First, grocery shopping is task-oriented; it’s all about getting in and out of the store as quickly as possible. Shoppers are there either for a stock-up, fill-in, quick trip or a special purpose.
Next, most grocery items are relatively low-cost and the perceived value of offers or discounts is lower, as well. What’s more, the potential benefits hardly merit juggling a smartphone. She’s already juggling a cart, kids, the list, deli, bakery, her meal-plan and more. Remember, while mom may be a talented multi-tasker, she is not that talented! Lastly, with mobile-phone reception at many stores either limited or not consistently available, there’s relatively little opportunity to work digital into this scenario.

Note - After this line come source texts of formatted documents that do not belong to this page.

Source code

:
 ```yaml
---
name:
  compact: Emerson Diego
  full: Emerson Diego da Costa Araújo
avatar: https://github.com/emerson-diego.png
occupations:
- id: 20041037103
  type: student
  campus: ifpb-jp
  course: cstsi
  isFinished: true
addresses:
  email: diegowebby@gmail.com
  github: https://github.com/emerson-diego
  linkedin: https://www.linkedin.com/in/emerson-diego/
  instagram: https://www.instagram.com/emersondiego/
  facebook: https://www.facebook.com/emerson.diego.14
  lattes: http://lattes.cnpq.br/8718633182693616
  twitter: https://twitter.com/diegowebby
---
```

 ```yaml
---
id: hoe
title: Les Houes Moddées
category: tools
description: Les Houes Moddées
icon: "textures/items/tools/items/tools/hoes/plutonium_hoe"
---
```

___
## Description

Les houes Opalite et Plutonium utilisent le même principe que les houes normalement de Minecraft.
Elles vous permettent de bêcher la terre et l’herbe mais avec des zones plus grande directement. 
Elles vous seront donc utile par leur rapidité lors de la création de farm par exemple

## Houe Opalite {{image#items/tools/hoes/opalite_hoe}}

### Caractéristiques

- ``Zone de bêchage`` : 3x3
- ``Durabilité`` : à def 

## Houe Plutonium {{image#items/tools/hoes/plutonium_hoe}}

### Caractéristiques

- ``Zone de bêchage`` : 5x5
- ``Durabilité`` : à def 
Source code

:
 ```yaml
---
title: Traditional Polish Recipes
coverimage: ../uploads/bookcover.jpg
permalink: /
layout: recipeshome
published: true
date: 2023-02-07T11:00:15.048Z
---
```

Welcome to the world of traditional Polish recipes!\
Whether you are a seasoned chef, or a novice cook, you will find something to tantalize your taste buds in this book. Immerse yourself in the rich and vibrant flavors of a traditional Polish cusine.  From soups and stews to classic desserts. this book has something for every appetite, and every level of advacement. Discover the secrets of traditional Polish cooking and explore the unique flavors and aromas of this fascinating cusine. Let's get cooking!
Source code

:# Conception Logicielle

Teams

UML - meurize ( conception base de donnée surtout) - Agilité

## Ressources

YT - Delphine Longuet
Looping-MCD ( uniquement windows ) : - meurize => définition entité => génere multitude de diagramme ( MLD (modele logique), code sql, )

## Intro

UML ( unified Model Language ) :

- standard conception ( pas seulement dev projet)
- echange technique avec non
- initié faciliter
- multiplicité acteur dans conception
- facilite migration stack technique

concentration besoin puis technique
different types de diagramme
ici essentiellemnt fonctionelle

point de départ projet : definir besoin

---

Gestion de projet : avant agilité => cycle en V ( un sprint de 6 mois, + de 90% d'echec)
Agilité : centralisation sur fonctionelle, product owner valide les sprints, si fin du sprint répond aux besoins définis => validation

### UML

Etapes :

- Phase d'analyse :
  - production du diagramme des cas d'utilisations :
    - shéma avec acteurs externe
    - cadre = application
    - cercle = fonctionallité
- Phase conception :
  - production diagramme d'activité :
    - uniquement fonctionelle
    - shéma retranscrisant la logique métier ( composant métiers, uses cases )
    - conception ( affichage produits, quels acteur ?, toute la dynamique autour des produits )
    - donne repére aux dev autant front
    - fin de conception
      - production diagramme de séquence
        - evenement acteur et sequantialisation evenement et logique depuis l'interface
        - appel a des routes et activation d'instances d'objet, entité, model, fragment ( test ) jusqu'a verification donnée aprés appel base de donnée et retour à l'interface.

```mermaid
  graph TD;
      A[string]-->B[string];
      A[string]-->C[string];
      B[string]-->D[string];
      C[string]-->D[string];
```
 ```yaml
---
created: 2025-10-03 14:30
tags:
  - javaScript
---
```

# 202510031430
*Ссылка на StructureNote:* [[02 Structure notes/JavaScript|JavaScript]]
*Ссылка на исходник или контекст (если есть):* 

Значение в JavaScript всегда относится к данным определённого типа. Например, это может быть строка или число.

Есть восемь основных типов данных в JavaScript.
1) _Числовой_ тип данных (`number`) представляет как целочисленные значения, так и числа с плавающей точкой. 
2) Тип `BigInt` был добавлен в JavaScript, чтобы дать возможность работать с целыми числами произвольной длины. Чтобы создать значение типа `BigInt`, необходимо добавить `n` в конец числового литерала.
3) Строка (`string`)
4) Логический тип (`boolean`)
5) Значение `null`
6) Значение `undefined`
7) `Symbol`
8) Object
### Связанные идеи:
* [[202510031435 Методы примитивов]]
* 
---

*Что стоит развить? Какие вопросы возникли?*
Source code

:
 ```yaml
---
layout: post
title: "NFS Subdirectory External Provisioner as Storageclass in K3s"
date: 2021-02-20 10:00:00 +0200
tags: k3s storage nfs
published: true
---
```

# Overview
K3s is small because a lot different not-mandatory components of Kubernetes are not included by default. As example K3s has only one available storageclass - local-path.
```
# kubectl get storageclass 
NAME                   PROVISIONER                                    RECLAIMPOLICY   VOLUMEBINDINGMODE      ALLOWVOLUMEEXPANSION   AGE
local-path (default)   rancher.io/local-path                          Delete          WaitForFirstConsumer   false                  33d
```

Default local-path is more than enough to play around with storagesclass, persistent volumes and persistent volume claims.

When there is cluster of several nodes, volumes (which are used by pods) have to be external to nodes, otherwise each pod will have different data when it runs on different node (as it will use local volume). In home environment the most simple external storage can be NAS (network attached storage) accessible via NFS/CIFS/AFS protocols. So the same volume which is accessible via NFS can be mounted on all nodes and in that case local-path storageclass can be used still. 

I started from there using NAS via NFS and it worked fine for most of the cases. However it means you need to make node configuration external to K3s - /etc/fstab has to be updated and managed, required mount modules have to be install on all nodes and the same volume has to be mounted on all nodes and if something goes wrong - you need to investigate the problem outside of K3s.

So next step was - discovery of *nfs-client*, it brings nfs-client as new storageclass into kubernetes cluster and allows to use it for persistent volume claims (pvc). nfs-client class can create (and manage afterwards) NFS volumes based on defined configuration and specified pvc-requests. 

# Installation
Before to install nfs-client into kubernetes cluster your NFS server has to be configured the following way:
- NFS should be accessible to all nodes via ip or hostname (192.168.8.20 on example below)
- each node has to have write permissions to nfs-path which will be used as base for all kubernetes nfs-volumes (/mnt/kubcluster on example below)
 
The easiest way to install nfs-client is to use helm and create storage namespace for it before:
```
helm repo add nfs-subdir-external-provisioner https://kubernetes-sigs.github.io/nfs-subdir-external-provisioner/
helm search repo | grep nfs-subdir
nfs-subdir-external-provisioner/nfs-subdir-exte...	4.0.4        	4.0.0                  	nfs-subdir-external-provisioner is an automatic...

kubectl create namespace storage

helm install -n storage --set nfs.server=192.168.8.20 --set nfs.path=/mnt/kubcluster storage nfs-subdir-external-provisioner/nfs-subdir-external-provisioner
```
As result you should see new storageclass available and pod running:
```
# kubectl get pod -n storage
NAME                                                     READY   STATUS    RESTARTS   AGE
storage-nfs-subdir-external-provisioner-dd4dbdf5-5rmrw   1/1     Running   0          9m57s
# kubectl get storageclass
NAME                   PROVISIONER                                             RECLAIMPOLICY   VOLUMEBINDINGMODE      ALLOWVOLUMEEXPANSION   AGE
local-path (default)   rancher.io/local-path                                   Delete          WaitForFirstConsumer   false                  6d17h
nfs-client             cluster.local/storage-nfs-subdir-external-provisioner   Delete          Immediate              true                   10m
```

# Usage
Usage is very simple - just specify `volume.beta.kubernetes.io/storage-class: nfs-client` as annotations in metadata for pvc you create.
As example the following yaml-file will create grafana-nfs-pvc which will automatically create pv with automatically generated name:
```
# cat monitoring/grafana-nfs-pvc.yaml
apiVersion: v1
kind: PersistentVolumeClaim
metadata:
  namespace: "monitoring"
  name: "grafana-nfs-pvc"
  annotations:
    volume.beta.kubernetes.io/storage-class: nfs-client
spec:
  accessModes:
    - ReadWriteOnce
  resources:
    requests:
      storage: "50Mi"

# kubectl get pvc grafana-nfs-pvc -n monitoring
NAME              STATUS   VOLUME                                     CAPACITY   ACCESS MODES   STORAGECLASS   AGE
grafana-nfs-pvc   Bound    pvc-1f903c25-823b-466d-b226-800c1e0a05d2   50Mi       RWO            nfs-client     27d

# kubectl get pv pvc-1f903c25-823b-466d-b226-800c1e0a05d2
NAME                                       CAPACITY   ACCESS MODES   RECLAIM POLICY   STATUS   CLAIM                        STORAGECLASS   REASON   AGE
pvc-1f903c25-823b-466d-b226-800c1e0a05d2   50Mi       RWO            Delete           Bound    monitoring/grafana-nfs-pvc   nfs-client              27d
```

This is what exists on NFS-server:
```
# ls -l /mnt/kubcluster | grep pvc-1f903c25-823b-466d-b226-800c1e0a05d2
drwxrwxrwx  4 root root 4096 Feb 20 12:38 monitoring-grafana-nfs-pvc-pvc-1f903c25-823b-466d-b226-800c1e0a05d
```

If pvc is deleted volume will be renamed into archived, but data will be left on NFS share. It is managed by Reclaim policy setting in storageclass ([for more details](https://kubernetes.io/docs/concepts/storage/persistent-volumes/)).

Most packaged-goods consumers are “alpha-shoppers.” Whether we’re talking about a female or—increasingly — a male shopper, by the time they get to the store, they are smart (bolstered by pre-shopping digital research), directed (they know what they want or know what problem they need to solve) and don’t have time to waste.
Some retailers understand this and have activated natural dwell-points, like deli and bakery, with digital kiosks. In the next few years, when smartphone usage and RFID/NFC technology reach their tipping point, more dwell-points will be digitally activated and today’s “clunky” hand-held self-scanning technology will migrate to our smartphones and be our constant shopping companions. When this happens, digital/mobile will, in fact, redefine the way we shop, select and pay for groceries.
Until then, the critical inflection point for digital and packaged-goods retailing will come at the intersection of shopper needs, wants and desires. “Needs” come first because they are hard, cold facts — they are non-negotiable. Saving money and adhering to a budget would fall into the “needs” category.
“Wants” are softer, more subjective elements, like speed, convenience and a positive overall shopping experience. “Desires” are those things that we keep to ourselves, like our secret hope that we emerge from our shopping trip with something new, better and innovative: something that allows us, with our families in tow, to break through mealtime monotony to something memorable.
However, until now, packaged-goods brands and retailers have been a bit played-out-of-position by the idea of “digital.” They have tried to build real-world websites in their stores with QR codes, hand-held scanners and the like, but have had only limited success.
More important, in the process of “chasing digital,” retailers have not optimized the one thing digital will never have: personal contact and the ability for a one-on-one relationship to teach, coach and advise customers, to deliver a richer shopping and brand experience, and to build loyalty and advocacy in the process.
My grandparents had two sons, a brother and two sons-in-law serving in the armed forces. They used the front window of his store to promote their dedication and service, and invited the community to do the same by bringing in a picture of their serving family member, which they also featured in the window.
Each week, in growing numbers, families would come from miles around to “post” their pictures, share news from loved-ones and, of course, buy what they needed for dinner. When a soldier came home, the whole neighborhood went to Roxy’s Market to watch my grandfather take down the soldier’s picture and return it to his family. Now, imagine this with the amplification of the digital, mobile and social! This is the opportunity facing packaged-goods retailers today.
The bottom line for digital at packaged-goods retail is that the most valuable asset in any store is its staff. The digital win for packaged-goods retailers today lies in activating their people in a combination of personal selling and digital education.
By integrating digital and personal shopping services, retailers will deepen their relationships with, knowledge of, and value to, their shoppers. This will drive traffic, build baskets and garner loyalty. Retailers and brands can break the negative cycle of discounting tactics to create true value, sustainable demand and a bright, connected future.